Del resto, non è detto che una società migliore ridurrebbe
risentimenti e violenze. Sarebbe bello che si riducessero le vite spinte fino alla
disperazione. La malattia, anche quella "terminale" , non è lei, credo: la
disperazione viene da un'altra parte. Ci sono disgraziati per i quali la vita altrui non
vale il prezzo di una siringa. Ce ne sono altri per i quali è la loro stessa vita a non
valere più niente. Le persone esasperate dalla paura per la sicurezza propria e delle
proprie cose (delle proprie povere cose, magari: perché è la cosiddetta
microcriminalità a far paura alla gente comune, che ai grandi ladri non fa gola) hanno
ragione, o almeno molte ragioni: ma s'ingannano, credo, quando si pensano separati dai
"criminali" come da una distanza presa una volta per tutte.

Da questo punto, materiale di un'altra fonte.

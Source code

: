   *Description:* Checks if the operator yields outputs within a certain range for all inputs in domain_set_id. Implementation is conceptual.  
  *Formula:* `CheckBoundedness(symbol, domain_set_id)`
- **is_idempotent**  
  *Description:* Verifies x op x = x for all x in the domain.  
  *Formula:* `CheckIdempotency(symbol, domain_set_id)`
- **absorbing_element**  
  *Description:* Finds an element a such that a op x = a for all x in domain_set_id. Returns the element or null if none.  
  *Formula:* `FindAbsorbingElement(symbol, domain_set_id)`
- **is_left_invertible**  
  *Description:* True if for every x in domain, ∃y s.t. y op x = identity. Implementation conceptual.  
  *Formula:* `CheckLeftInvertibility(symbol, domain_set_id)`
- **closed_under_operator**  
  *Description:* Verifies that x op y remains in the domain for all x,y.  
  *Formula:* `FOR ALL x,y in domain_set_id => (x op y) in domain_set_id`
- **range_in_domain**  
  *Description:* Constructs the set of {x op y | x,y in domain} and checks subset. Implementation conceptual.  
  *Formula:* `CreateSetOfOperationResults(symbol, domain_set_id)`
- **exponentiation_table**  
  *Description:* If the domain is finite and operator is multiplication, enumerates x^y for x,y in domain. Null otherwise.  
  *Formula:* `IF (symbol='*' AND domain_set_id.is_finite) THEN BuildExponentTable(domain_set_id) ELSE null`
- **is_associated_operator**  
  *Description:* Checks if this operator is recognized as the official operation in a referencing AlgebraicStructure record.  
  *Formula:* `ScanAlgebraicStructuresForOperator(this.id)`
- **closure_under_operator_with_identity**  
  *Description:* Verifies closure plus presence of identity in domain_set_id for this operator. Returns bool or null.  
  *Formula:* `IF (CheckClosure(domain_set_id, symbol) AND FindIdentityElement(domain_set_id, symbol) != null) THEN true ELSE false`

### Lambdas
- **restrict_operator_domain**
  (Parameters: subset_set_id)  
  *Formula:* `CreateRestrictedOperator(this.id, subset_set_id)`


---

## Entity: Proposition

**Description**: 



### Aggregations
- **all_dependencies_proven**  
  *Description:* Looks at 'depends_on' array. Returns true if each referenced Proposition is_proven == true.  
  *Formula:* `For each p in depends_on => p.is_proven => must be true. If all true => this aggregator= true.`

Credevo che questa illusione sarebbe finita, dopo che la droga ha
invaso a occhi bendati le famiglie "normali" di ogni genere. Credevo che avrebbe
ricevuto un colpo forte, dopo che "tangentopoli" buttò in galera una quantità
esterrefatta di persone d'alto bordo. Non è stato così. Chi viene in galera deve sentire
in un altro modo. Non, grazie a Dio, sul dolore per l'assassinio di un orefice, per sua
moglie, i suoi figli. Però sugli "assassini" sì. Non è una differenza da
teorizzare. Ve la spiegherò così. Se avessero riportato qui dentro Luciano Carmeli, alla
cella qui a fianco, avrei preso un po' di cose, la macchinetta del caffè, il detersivo,
un po' di frutta, e gliel'avrei messa sul tavolino. Lui, credo, si sarebbe già buttato
sulla branda, col lenzuolo tirato su fino alla testa.